▶ PROBLEM STATEMENT:
Restate exactly the lines from the top of the listing below to the line containing "Для работы необходима"; the remaining lines are not wanted.
§
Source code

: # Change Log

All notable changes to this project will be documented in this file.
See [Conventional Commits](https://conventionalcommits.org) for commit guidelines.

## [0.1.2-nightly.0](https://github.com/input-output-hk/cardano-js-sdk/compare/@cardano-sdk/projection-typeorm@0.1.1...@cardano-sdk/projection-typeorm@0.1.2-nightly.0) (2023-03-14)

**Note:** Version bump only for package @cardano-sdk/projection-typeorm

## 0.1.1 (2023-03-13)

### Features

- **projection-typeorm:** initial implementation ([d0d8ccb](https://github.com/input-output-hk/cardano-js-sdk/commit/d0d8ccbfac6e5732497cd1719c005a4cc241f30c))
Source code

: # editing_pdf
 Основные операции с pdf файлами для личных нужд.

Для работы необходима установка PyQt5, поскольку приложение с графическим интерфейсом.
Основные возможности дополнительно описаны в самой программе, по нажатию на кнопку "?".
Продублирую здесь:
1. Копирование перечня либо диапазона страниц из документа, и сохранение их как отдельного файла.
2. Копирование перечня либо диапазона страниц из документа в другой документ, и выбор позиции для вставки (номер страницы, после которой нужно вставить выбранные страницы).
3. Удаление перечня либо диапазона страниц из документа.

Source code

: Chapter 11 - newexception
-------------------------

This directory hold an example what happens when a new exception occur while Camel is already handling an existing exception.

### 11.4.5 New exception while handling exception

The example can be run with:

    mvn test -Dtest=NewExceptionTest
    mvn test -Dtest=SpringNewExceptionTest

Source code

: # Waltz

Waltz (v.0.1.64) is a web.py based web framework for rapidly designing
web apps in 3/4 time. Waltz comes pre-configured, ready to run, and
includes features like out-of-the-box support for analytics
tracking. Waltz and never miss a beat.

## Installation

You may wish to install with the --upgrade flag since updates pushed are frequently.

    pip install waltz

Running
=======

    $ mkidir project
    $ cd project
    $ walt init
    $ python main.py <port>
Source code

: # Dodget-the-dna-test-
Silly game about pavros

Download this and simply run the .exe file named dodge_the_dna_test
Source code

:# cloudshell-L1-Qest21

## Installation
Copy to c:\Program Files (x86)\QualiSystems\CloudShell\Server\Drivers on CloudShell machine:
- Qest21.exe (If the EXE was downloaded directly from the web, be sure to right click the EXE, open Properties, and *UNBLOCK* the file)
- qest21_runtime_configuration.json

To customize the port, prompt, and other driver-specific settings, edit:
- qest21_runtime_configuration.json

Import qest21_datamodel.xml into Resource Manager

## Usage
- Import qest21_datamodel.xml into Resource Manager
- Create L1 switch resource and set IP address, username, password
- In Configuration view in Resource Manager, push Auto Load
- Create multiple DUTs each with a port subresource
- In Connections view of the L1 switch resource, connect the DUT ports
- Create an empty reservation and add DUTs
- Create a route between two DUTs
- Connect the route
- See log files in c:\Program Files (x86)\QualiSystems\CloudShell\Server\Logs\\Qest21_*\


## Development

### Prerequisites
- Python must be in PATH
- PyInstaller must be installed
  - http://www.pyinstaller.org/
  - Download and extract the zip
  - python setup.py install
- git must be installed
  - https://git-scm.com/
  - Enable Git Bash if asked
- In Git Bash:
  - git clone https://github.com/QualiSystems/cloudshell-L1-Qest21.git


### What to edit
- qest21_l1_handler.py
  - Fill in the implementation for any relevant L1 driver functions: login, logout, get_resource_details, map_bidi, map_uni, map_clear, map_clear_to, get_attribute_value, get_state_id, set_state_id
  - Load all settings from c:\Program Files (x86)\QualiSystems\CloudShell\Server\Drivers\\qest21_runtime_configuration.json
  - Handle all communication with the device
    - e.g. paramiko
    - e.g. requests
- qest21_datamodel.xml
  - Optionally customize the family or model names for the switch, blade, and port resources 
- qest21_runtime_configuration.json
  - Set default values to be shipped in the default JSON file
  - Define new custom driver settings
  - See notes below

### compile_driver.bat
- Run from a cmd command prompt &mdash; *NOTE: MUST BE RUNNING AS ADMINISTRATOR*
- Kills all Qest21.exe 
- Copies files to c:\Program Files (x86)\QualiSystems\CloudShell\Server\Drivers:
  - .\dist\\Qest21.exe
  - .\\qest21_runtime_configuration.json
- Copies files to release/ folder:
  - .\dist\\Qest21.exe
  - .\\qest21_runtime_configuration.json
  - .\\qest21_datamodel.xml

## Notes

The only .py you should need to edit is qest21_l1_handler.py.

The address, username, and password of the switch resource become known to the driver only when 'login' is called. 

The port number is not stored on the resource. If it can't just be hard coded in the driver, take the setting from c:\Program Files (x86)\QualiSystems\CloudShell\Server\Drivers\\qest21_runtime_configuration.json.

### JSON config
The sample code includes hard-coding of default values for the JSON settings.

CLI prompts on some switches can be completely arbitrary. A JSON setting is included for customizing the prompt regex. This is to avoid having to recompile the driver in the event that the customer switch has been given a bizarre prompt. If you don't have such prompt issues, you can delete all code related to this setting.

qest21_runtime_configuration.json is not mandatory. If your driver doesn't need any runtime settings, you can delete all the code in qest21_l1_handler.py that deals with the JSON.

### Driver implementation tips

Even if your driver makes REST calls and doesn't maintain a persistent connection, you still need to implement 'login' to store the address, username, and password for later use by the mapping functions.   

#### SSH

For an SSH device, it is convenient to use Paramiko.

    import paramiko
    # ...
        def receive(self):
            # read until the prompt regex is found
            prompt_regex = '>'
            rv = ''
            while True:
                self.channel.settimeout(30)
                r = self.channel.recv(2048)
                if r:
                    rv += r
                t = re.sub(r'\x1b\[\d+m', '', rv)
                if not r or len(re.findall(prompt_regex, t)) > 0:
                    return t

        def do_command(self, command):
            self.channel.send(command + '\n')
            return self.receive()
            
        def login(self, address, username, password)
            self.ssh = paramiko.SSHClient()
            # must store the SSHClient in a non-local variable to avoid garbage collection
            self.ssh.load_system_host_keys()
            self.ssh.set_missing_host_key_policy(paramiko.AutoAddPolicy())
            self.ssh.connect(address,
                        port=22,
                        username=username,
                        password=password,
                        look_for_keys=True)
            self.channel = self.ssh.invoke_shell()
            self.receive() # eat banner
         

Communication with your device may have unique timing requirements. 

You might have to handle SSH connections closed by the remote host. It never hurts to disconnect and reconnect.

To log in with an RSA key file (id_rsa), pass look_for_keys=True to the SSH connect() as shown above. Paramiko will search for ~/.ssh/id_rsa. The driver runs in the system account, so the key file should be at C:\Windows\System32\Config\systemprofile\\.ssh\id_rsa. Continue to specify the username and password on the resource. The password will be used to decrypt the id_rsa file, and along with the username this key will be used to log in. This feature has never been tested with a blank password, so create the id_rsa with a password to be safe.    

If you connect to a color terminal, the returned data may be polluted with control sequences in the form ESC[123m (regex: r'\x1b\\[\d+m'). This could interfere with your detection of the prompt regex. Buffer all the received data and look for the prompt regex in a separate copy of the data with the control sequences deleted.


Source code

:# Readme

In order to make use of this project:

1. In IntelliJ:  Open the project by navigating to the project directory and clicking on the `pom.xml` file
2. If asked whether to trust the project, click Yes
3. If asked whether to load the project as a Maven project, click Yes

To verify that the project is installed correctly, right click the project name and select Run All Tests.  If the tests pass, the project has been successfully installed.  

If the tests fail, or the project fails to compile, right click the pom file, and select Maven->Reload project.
§
▶ RESPONSE BELOW:
Source code

: # Change Log

All notable changes to this project will be documented in this file.
See [Conventional Commits](https://conventionalcommits.org) for commit guidelines.

## [0.1.2-nightly.0](https://github.com/input-output-hk/cardano-js-sdk/compare/@cardano-sdk/projection-typeorm@0.1.1...@cardano-sdk/projection-typeorm@0.1.2-nightly.0) (2023-03-14)

**Note:** Version bump only for package @cardano-sdk/projection-typeorm

## 0.1.1 (2023-03-13)

### Features

- **projection-typeorm:** initial implementation ([d0d8ccb](https://github.com/input-output-hk/cardano-js-sdk/commit/d0d8ccbfac6e5732497cd1719c005a4cc241f30c))
Source code

: # editing_pdf
 Основные операции с pdf файлами для личных нужд.

Для работы необходима установка PyQt5, поскольку приложение с графическим интерфейсом.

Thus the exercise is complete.